§ **What you need to do**: Quote the data exactly, first line to the line containing "## Các tệp trong dự án", with no pictures.

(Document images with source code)

▼

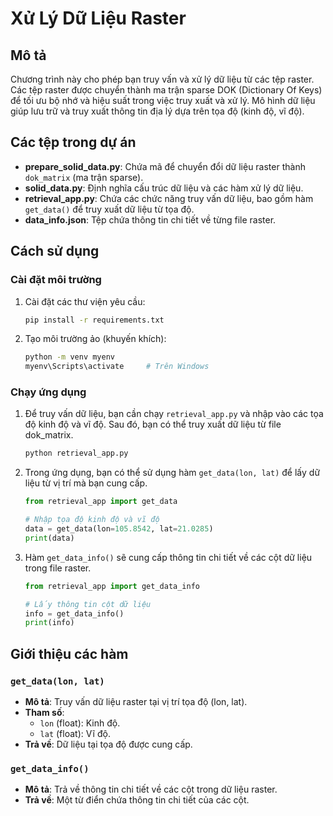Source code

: # Xử Lý Dữ Liệu Raster

## Mô tả

Chương trình này cho phép bạn truy vấn và xử lý dữ liệu từ các tệp raster. Các tệp raster được chuyển thành ma trận sparse DOK (Dictionary Of Keys) để tối ưu bộ nhớ và hiệu suất trong việc truy xuất và xử lý. Mô hình dữ liệu giúp lưu trữ và truy xuất thông tin địa lý dựa trên tọa độ (kinh độ, vĩ độ).

## Các tệp trong dự án

- **prepare_solid_data.py**: Chứa mã để chuyển đổi dữ liệu raster thành `dok_matrix` (ma trận sparse).
- **solid_data.py**: Định nghĩa cấu trúc dữ liệu và các hàm xử lý dữ liệu.
- **retrieval_app.py**: Chứa các chức năng truy vấn dữ liệu, bao gồm hàm `get_data()` để truy xuất dữ liệu từ tọa độ.
- **data_info.json**: Tệp chứa thông tin chi tiết về từng file raster.

## Cách sử dụng

### Cài đặt môi trường

1. Cài đặt các thư viện yêu cầu:
    ```bash
    pip install -r requirements.txt
    ```

2. Tạo môi trường ảo (khuyến khích):
    ```bash
    python -m venv myenv
    myenv\Scripts\activate     # Trên Windows
    ```

### Chạy ứng dụng

1. Để truy vấn dữ liệu, bạn cần chạy `retrieval_app.py` và nhập vào các tọa độ kinh độ và vĩ độ. Sau đó, bạn có thể truy xuất dữ liệu từ file dok_matrix.

    ```bash
    python retrieval_app.py
    ```

2. Trong ứng dụng, bạn có thể sử dụng hàm `get_data(lon, lat)` để lấy dữ liệu từ vị trí mà bạn cung cấp.

    ```python
    from retrieval_app import get_data
    
    # Nhập tọa độ kinh độ và vĩ độ
    data = get_data(lon=105.8542, lat=21.0285)
    print(data)
    ```

3. Hàm `get_data_info()` sẽ cung cấp thông tin chi tiết về các cột dữ liệu trong file raster.

    ```python
    from retrieval_app import get_data_info
    
    # Lấy thông tin cột dữ liệu
    info = get_data_info()
    print(info)
    ```

## Giới thiệu các hàm

### `get_data(lon, lat)`

- **Mô tả**: Truy vấn dữ liệu raster tại vị trí tọa độ (lon, lat).
- **Tham số**: 
  - `lon` (float): Kinh độ.
  - `lat` (float): Vĩ độ.
- **Trả về**: Dữ liệu tại tọa độ được cung cấp.

### `get_data_info()`

- **Mô tả**: Trả về thông tin chi tiết về các cột trong dữ liệu raster.
- **Trả về**: Một từ điển chứa thông tin chi tiết của các cột.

▲

§ **Task solution**:
Source code

: # Xử Lý Dữ Liệu Raster

## Mô tả

Chương trình này cho phép bạn truy vấn và xử lý dữ liệu từ các tệp raster. Các tệp raster được chuyển thành ma trận sparse DOK (Dictionary Of Keys) để tối ưu bộ nhớ và hiệu suất trong việc truy xuất và xử lý. Mô hình dữ liệu giúp lưu trữ và truy xuất thông tin địa lý dựa trên tọa độ (kinh độ, vĩ độ).

## Các tệp trong dự án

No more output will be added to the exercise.